Last week, the credit report company Experian released some staggering new numbers on the student debt problem. Forty million consumers now have a student loan, and the balance of student loan debt nationwide nearly doubled from 2008 to 2014. The average debt amount per borrower sits around $29,000.
One of the great costs of high student loan debt is the depression of an individual’s entrepreneurial behavior. Every few hundred dollars that gets poured into paying down loans is less money that can be invested in a new idea. Even modest money-making—including self-determining ideas like a powerwashing business, an Etsy shop, or a DJ gig—requires capital expenditures of tools, advertising, and website hosting.
But an entrepreneur isn’t just a business owner. An entrepreneur, in Old French, meant simply, “one who undertakes or manages.” Starting a business is entrepreneurial, but so is getting married, volunteering with a charity, or learning to play the piano. Entrepreneurship isn’t synonymous with money-making as much as it is energy and initiative.
By this standard, few vocations are more entrepreneurial than pastoral ministry. Ministry is a God-ordained calling to invest oneself fully in the work of God and His people. Pastors who plant churches, take up the mantle of global missions, or run a biblical counseling ministry roll up their sleeves in ways that can be extraordinarily time-consuming, heart-rending, and energy-draining. Faithfulness in fulfilling the call is of more importance to the pastor than his desire to gain money from his efforts. The fruit from his ministry may never been seen until Heaven.
Sadly, the student loan crisis has hit the pastoral vocations hard. Many students exiting theological training in the nation’s seminaries are loaded with debt. In 2011, over one-third of graduates receiving their master of divinity degree from the nation’s seminaries had student loan debt over $30,000. About 20 percent had over $50,000! In some professions, these would not be extravagant amounts to borrow. But pastors do not usually earn hefty salaries. Many pastors start out as church staff, youth pastors, or associate pastors, who do not earn the higher wages that full-time senior pastors do (anywhere from $60-80,000 per year, it seems).

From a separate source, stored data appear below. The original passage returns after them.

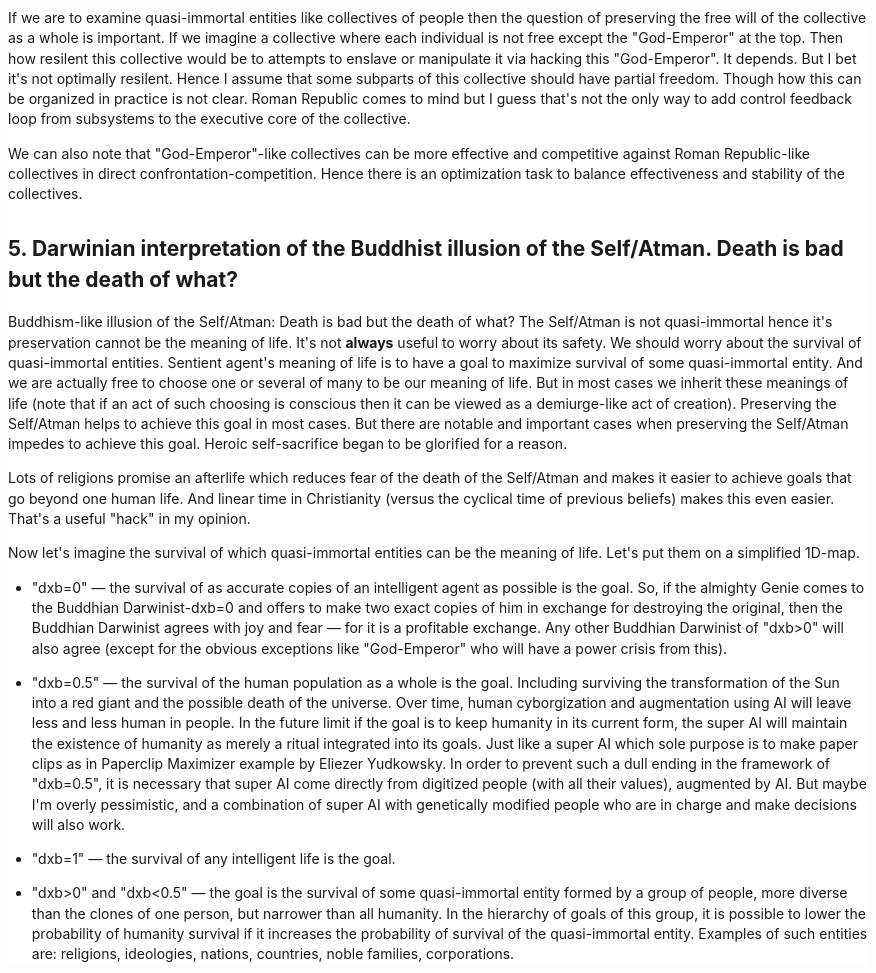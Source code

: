 If we are to examine quasi-immortal entities like collectives of people then the question of preserving the free will of the collective as a whole is important. If we imagine a collective where each individual is not free except the "God-Emperor" at the top. Then how resilent this collective would be to attempts to enslave or manipulate it via hacking this "God-Emperor". It depends. But I bet it's not optimally resilent. Hence I assume that some subparts of this collective should have partial freedom. Though how this can be organized in practice is not clear. Roman Republic comes to mind but I guess that's not the only way to add control feedback loop from subsystems to the executive core of the collective.

We can also note that "God-Emperor"-like collectives can be more effective and competitive against Roman Republic-like collectives in direct confrontation-competition. Hence there is an optimization task to balance effectiveness and stability of the collectives.


## 5. Darwinian interpretation of the Buddhist illusion of the Self/Atman. Death is bad but the death of what?

Buddhism-like illusion of the Self/Atman: Death is bad but the death of what? The Self/Atman is not quasi-immortal hence it's preservation cannot be the meaning of life. It's not **always** useful to worry about its safety. We should worry about the survival of quasi-immortal entities. Sentient agent's meaning of life is to have a goal to maximize survival of some quasi-immortal entity. And we are actually free to choose one or several of many to be our meaning of life. But in most cases we inherit these meanings of life (note that if an act of such choosing is conscious then it can be viewed as a demiurge-like act of creation). Preserving the Self/Atman helps to achieve this goal in most cases. But there are notable and important cases when preserving the Self/Atman impedes to achieve this goal. Heroic self-sacrifice began to be glorified for a reason.

Lots of religions promise an afterlife which reduces fear of the death of the Self/Atman and makes it easier to achieve goals that go beyond one human life. And linear time in Christianity (versus the cyclical time of previous beliefs) makes this even easier. That's a useful "hack" in my opinion.

Now let's imagine the survival of which quasi-immortal entities can be the meaning of life. Let's put them on a simplified 1D-map.

* "dxb=0" — the survival of as accurate copies of an intelligent agent as possible is the goal. So, if the almighty Genie comes to the Buddhian Darwinist-dxb=0 and offers to make two exact copies of him in exchange for destroying the original, then the Buddhian Darwinist agrees with joy and fear — for it is a profitable exchange. Any other Buddhian Darwinist of "dxb>0" will also agree (except for the obvious exceptions like "God-Emperor" who will have a power crisis from this).

* "dxb=0.5" — the survival of the human population as a whole is the goal. Including surviving the transformation of the Sun into a red giant and the possible death of the universe. Over time, human cyborgization and augmentation using AI will leave less and less human in people. In the future limit if the goal is to keep humanity in its current form, the super AI will maintain the existence of humanity as merely a ritual integrated into its goals. Just like a super AI which sole purpose is to make paper clips as in Paperclip Maximizer example by Eliezer Yudkowsky. In order to prevent such a dull ending in the framework of "dxb=0.5", it is necessary that super AI come directly from digitized people (with all their values), augmented by AI. But maybe I'm overly pessimistic, and a combination of super AI with genetically modified people who are in charge and make decisions will also work.

* "dxb=1" — the survival of any intelligent life is the goal.

* "dxb>0" and "dxb<0.5" — the goal is the survival of some quasi-immortal entity formed by a group of people, more diverse than the clones of one person, but narrower than all humanity. In the hierarchy of goals of this group, it is possible to lower the probability of humanity survival if it increases the probability of survival of the quasi-immortal entity. Examples of such entities are: religions, ideologies, nations, countries, noble families, corporations.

[pq]Our earthly educational choices can impact our ability to do work of eternal significance.[/pq]
As a consequence of high debt amounts, many who formerly had ministerial ambitions are forced to leave the ministry simply because they cannot afford to work in it, or they become discouraged from ministry as a career. Said one respondent to an Auburn Seminary survey, “I still carry anger…concerning my seminary debt. It has affected my call, my outlook, and my willingness to recommend seminary to many who have the potential.” In the words of an article in Christianity Today, many seminarians who leave the ministry because of debt are literally “too poor to take a vow of poverty.”
There are many reasons why pastors have so much debt. Sometimes students who enter seminary lack financial support from their church. Low-interest loans might be hard to come by. And sometimes, a biblical warning about debt (Proverbs 22:7: “The borrower is slave to the lender”) is drowned out by an individual’s untested conviction about what God is calling him to do.
In response, seminaries need to offer cheaper, online education for their students. Congregations must partner with seminaries to develop a tight sending relationship in which the student can get higher levels of financial support from the congregation and the school. The Southern Baptist Theological Seminary and Reformed Theological Seminary (RTS) are two institutions doing an exceptional job of minimizing student debt. At RTS, less than 1 percent of graduates in the last 5 years have more than $40,000 in debt.
The fact that student debt has limited seminarians’ capacity for ministry is saddening. But the warnings about educational debt constraining Kingdom work are not unique to the person in the pulpit on Sunday. They are appropriate for Christians of all levels of spiritual maturity and calling. There is Christian freedom about how we borrow and use money, but the Christian’s decision to borrow for school may have eternal consequences. The indebted graduate of any profession may have less ability to use his time and resources for God. Here are just a few real-life examples:
- You would like to take a short-term missions trip, but debt repayment means you can’t save up for it.
- You would like to support a missionary, but can’t contribute the extra $100 per month because of debt.
- You feel called to seminary or the mission field, but realize that you’re too expensive for a church to support because of debt.
- You’re qualified to lead a small group, but can’t spare your Tuesday night because you need to work more to pay off your debt.
- You’re about to get married, and your fiancé’s desire is to stay home with children soon. But you’ve got so much debt, there’s no choice but for her to keep working.
The good news is that believers don’t find their salvation in their bank account or what we do with our money. Our salvation is found in what Jesus has done for us. God redeems even the dumbest financial decisions. But our earthly educational choices can impact our ability to do work of eternal significance.
Consider making sacrifices during your educational years like going to a cheaper school, forgoing graduate school, living at home to save money, and working more to pay tuition upfront, rather than borrowing. Making those kinds of choices are a declaration that Jesus is of greater value than an expensive degree. We must remember that our hope is in our Shepherd, not our sheepskin.